I think the key question to ask is:
What circumstances would require the creation of Content that would not be
met by a one-shot upload?

On Tue, Feb 19, 2019 at 11:34 AM Daniel Alley <dalley at redhat.com> wrote:

> @Matthias why would you prefer to keep the normal create?  As you mention,
> the "orphan cleanup" issue applies to both, so there's no advantage given
> to the former.
>
> The normal "create" ( POST .../content/plugin/type/ ...) is unidiomatic
> and inconsistent, because the fields needed to upload a content are
> different from the fields on the actual serializer.  Most content types
> keep metadata inside the packages themselves, so you can't let the user
> specify the content field values, you have to contort everything so that
> instead of hydrating the serializer from user input, it does so by parsing
> the content.
>
> There's also the issue that the libraries we're using to parse the (Python
> and RPM) packages do some validation on the filename to see that it has the
> right extension and so forth, and since artifacts are content-addressed and
> don't store that information, with normal create you have to pass the
> filename of the original artifact *back in* at the time you create it, and
> then copy the file from Pulp content storage into a temp directory under a
> filename which will validate properly, which is highly unfortunate.
>
> With one-shot upload, you avoid both of those problems, because there's no
> broken expectations as to what fields should be accepted, and because it
> should be possible (though I haven't tried it) to parse the original file
> *before* saving it as an artifact, thus avoiding a lot of mess. And you
> also get the option to add it straight into a repository. In my opinion,
> it's a straight upgrade.
>
> On Tue, Feb 19, 2019 at 10:57 AM Matthias Dellweg <dellweg at atix.de> wrote:
>
>> I have no objections to having the "one shot upload" or even "one shot
>> upload into repositoryversion". I think, i would like to keep the
>> 'traditional' create anyway.
>> The problem i see with create and one shot upload is, that another
>> thing could have triggered 'delete orphans' at the wrong time, and you
>> shiny new content unit disappears, before you can add it to a
>> repository version.
>>
>> On Mon, 18 Feb 2019 14:41:54 -0500
>> Austin Macdonald <austin at redhat.com> wrote:
>>
>> > Originally, our upload story was as follows:
>> > The user will upload a new file to Pulp via POST to /artifacts/
>> > (provided by core)
>> > The user will create a new plugin specific Content via POST to
>> > /path/to/plugin/content/, referencing whatever artifacts that are
>> > contained, and whatever fields are expected for the new content.

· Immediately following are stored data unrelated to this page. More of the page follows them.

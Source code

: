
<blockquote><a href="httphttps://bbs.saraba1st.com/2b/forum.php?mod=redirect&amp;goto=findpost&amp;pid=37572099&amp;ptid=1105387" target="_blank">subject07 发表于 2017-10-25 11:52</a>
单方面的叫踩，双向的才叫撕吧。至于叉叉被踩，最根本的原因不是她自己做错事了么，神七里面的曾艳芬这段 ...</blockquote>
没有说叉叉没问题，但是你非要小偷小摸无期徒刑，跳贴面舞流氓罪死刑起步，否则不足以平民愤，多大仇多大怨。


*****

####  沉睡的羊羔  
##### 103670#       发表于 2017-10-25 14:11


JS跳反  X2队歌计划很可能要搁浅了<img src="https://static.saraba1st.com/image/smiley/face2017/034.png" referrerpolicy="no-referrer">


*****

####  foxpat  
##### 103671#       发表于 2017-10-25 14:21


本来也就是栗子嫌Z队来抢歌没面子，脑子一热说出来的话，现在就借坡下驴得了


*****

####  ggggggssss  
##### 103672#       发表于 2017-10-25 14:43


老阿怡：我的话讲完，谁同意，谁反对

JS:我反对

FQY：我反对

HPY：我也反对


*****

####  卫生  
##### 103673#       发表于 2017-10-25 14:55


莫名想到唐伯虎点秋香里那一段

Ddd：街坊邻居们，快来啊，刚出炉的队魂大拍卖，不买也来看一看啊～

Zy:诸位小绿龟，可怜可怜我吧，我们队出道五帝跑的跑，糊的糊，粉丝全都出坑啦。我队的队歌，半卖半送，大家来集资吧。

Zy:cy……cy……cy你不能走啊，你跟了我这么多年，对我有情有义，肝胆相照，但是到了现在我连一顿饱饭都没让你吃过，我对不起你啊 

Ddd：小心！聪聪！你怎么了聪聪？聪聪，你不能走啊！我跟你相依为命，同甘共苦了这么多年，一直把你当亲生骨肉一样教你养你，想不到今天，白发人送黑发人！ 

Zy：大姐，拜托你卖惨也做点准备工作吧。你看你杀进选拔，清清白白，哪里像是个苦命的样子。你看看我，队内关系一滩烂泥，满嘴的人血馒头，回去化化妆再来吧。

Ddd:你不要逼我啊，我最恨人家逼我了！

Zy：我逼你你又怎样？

>> > The user will add the new content to a repository via POST to
>> > /repositories/1/versions/
>> >
>> > However, this is somewhat cumbersome to the user with 3 API calls to
>> > accomplish something that only took one call in Pulp 2.
>> >
>> > There are a couple of different paths plugins have taken to improve
>> > the user experience:
>> > The Python plugin follows the above workflow, but reads the Artifact
>> > file to determine the values for the fields. The RPM plugin has gone
>> > even farther and created a new endpoint for "one shot" upload that
>> > perform all of this in a single call. I think it is likely that the
>> > Python plugin will move more in the "one shot" direction, and other
>> > plugins will probably follow.
>> >
>> > That said, I think we should discuss this as a community to encourage
>> > plugins to behave similarly, and because there may also be a
>> > possibility for sharing some of code. It is my hope that a "one shot
>> > upload" could do 2 things: 1) Upload and create Content. 2)
>> > Optionally add that content to repositories.